Monday, February 16, 2009

Chicken Parmesan Recipe for busy Teachers

I get a lot of readers to this site and most come from google search engines but sometimes I will be linked and get a lot of traffic that way. There is a site called Tribal Fusion or Datalounge where in addition to television (specifically prime time) they talk about everything it seems. One cannot peruse casually as one must be a member. These readers typically come in via old posts, through the backdoor as it were and they are experts when it comes to spelling, grammar, and word usage. The readers account for less than 3% of my traffic but they send more e mail than any other demographic and I have been forced to go back to ancient posts and correct typos and word usage issues. Any teacher who teaches correct English will be heartened to know that there is a percentage of students who not only listen but pay strict attention. These readers will eventually grow up and move to the Datalounge. This recipe for chicken Parmesan is dedicated to busy teachers who have papers to grade and eschew frozen food and microwaves.

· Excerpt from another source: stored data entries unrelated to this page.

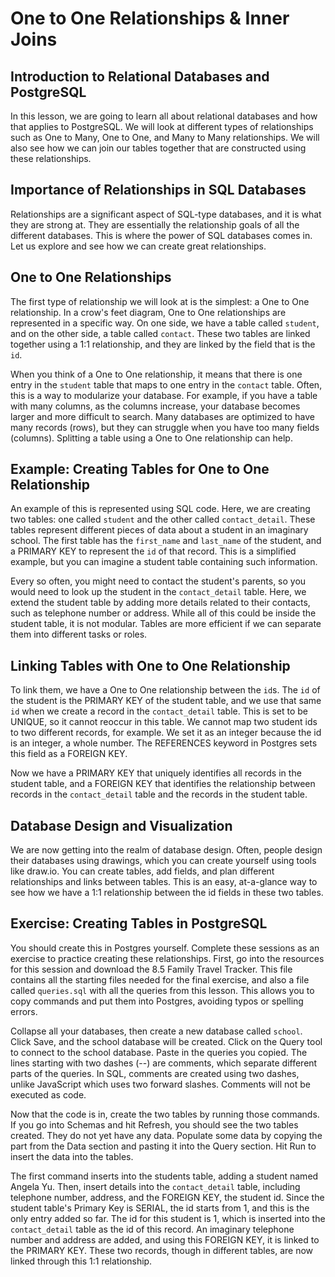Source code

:# One to One Relationships & Inner Joins

## Introduction to Relational Databases and PostgreSQL

In this lesson, we are going to learn all about relational databases and how that applies to PostgreSQL. We will look at different types of relationships such as One to Many, One to One, and Many to Many relationships. We will also see how we can join our tables together that are constructed using these relationships.

## Importance of Relationships in SQL Databases

Relationships are a significant aspect of SQL-type databases, and it is what they are strong at. They are essentially the relationship goals of all the different databases. This is where the power of SQL databases comes in. Let us explore and see how we can create great relationships.

## One to One Relationships

The first type of relationship we will look at is the simplest: a One to One relationship. In a crow's feet diagram, One to One relationships are represented in a specific way. On one side, we have a table called `student`, and on the other side, a table called `contact`. These two tables are linked together using a 1:1 relationship, and they are linked by the field that is the `id`.

When you think of a One to One relationship, it means that there is one entry in the `student` table that maps to one entry in the `contact` table. Often, this is a way to modularize your database. For example, if you have a table with many columns, as the columns increase, your database becomes larger and more difficult to search. Many databases are optimized to have many records (rows), but they can struggle when you have too many fields (columns). Splitting a table using a One to One relationship can help.

## Example: Creating Tables for One to One Relationship

An example of this is represented using SQL code. Here, we are creating two tables: one called `student` and the other called `contact_detail`. These tables represent different pieces of data about a student in an imaginary school. The first table has the `first_name` and `last_name` of the student, and a PRIMARY KEY to represent the `id` of that record. This is a simplified example, but you can imagine a student table containing such information.

Every so often, you might need to contact the student's parents, so you would need to look up the student in the `contact_detail` table. Here, we extend the student table by adding more details related to their contacts, such as telephone number or address. While all of this could be inside the student table, it is not modular. Tables are more efficient if we can separate them into different tasks or roles.

## Linking Tables with One to One Relationship

To link them, we have a One to One relationship between the `id`s. The `id` of the student is the PRIMARY KEY of the student table, and we use that same `id` when we create a record in the `contact_detail` table. This is set to be UNIQUE, so it cannot reoccur in this table. We cannot map two student ids to two different records, for example. We set it as an integer because the id is an integer, a whole number. The REFERENCES keyword in Postgres sets this field as a FOREIGN KEY.

Now we have a PRIMARY KEY that uniquely identifies all records in the student table, and a FOREIGN KEY that identifies the relationship between records in the `contact_detail` table and the records in the student table.

## Database Design and Visualization

We are now getting into the realm of database design. Often, people design their databases using drawings, which you can create yourself using tools like draw.io. You can create tables, add fields, and plan different relationships and links between tables. This is an easy, at-a-glance way to see how we have a 1:1 relationship between the id fields in these two tables.

## Exercise: Creating Tables in PostgreSQL

You should create this in Postgres yourself. Complete these sessions as an exercise to practice creating these relationships. First, go into the resources for this session and download the 8.5 Family Travel Tracker. This file contains all the starting files needed for the final exercise, and also a file called `queries.sql` with all the queries from this lesson. This allows you to copy commands and put them into Postgres, avoiding typos or spelling errors.

Collapse all your databases, then create a new database called `school`. Click Save, and the school database will be created. Click on the Query tool to connect to the school database. Paste in the queries you copied. The lines starting with two dashes (--) are comments, which separate different parts of the queries. In SQL, comments are created using two dashes, unlike JavaScript which uses two forward slashes. Comments will not be executed as code.

Now that the code is in, create the two tables by running those commands. If you go into Schemas and hit Refresh, you should see the two tables created. They do not yet have any data. Populate some data by copying the part from the Data section and pasting it into the Query section. Hit Run to insert the data into the tables.

The first command inserts into the students table, adding a student named Angela Yu. Then, insert details into the `contact_detail` table, including telephone number, address, and the FOREIGN KEY, the student id. Since the student table's Primary Key is SERIAL, the id starts from 1, and this is the only entry added so far. The id for this student is 1, which is inserted into the `contact_detail` table as the id of this record. An imaginary telephone number and address are added, and using this FOREIGN KEY, it is linked to the PRIMARY KEY. These two records, though in different tables, are now linked through this 1:1 relationship.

An Italian restaurant who shall go un-named today hired me to compete with their new jarred and frozen sauces and meals. I have been an open critic of this restaurant and their food for years. It was precisely for that reason I was chosen.

The challenge was make a home made sauce or meal using the same essential ingredients they used in the same amount of time. For instance I had to make a Bolognese style sauce in 18 minutes, the time it took for water to boil and their jarred sauce to heat. Our two versions would go out into a blind tasting room and we watched as their panel said which was better.

For the first 10 dishes mine were deemed far superior by the tasters. When we go to Alfredo sauce I failed. To be honest I tasted theirs and thought of library paste, not knowing how to make library paste I made a Bechamel with cheese and it separated. I still preferred mine to the library paste, but it did not look appealing.

The biggest challenge was chicken Parmesan in 7 minutes. That is the time they estimated that it took to unwrap microwave, remove plastic, turn and get on a plate. My knife has never moved faster and I had never made a chicken Parm in my life, but my version still won. I would recommend that you slow down, but still it won't take more than 20 minutes. For two servings:

1 chicken breast split in half and pounded with a hammer 'til thin.

2 Roma tomatoes chopped

2 cloves of garlic chopped


Oregano (two pinches)

Juice of one lime

1 oz. shredded mozzarella

1 oz. grated Parmesan

1 oz. Panko breadcrumbs

Salt and Pepper

While you beat your meat get a pan very hot with a little olive oil. Throw the garlic in the edge of the pan, stir. Salt and pepper your pounded breast and place in oil, if the garlic has started to soften toss the tomatoes on top and stir while you quickly sear the breast. After two or so minutes turn your meat over. Squeeze the juice of half a lime over each piece.Sprinkle with the mozzarella cheese, top with a lid for about two minutes. Tomatoes should be bubbly but chunky and chicken cooked. Throw a pinch of oregano in the tomato and spoon equally over the breasts. Sprinkle with the Parmesan cheese and bread crumbs and serve. You will be relieved to learn that their home line of food has been postponed, I hope forever. Do we really need more crap in a jar that is inferior to what can be made at home in 18 minutes?


Anonymous said...

I'm very critical of restaurants in the area. One of the biggest issues is seasoning. You'd be surprised how far salt and pepper can go to help a dish out.

I do a Bolognese sauce but it takes 45 minutes to cook the batch. But you could always cook it ahead of time and separate into individual servings later.

It's simply about a cup each of chopper carrot, chopped celery and chopped onion sauteed then add a 50/50 mix ground beef/pork (around 2lbs total) and brown. Add one can of crushed tomato, fill can with water and add that, then add two cans of tomato paste.

Season with salt and pepper to taste. I usually dose it with salt when I do the veggies, then the beef, then finally at the end to bring out the flavor in the sauce.

You can use garlic powder too. It stores and freezes well.

Matter of fact I just made a big batch last night.

Karl Wilder, Chef said...

Thank you for sharing that. I am a big fan of making sauces and freezing small amounts. I always have pesto ready to go in the freezer.

Anonymous said...

We do love our "grammar trolls" on Datalounge. I believe it's become some sort of warped symbiosis. :)

Anonymous said...

How old is the photo. Your friends at Datalounge want to know?

Karl Wilder, Chef said...

The photo was taken in Budapest less than a year ago. I made it Sepia because I have an affection for the style. It makes it look older so you are not the first to ask.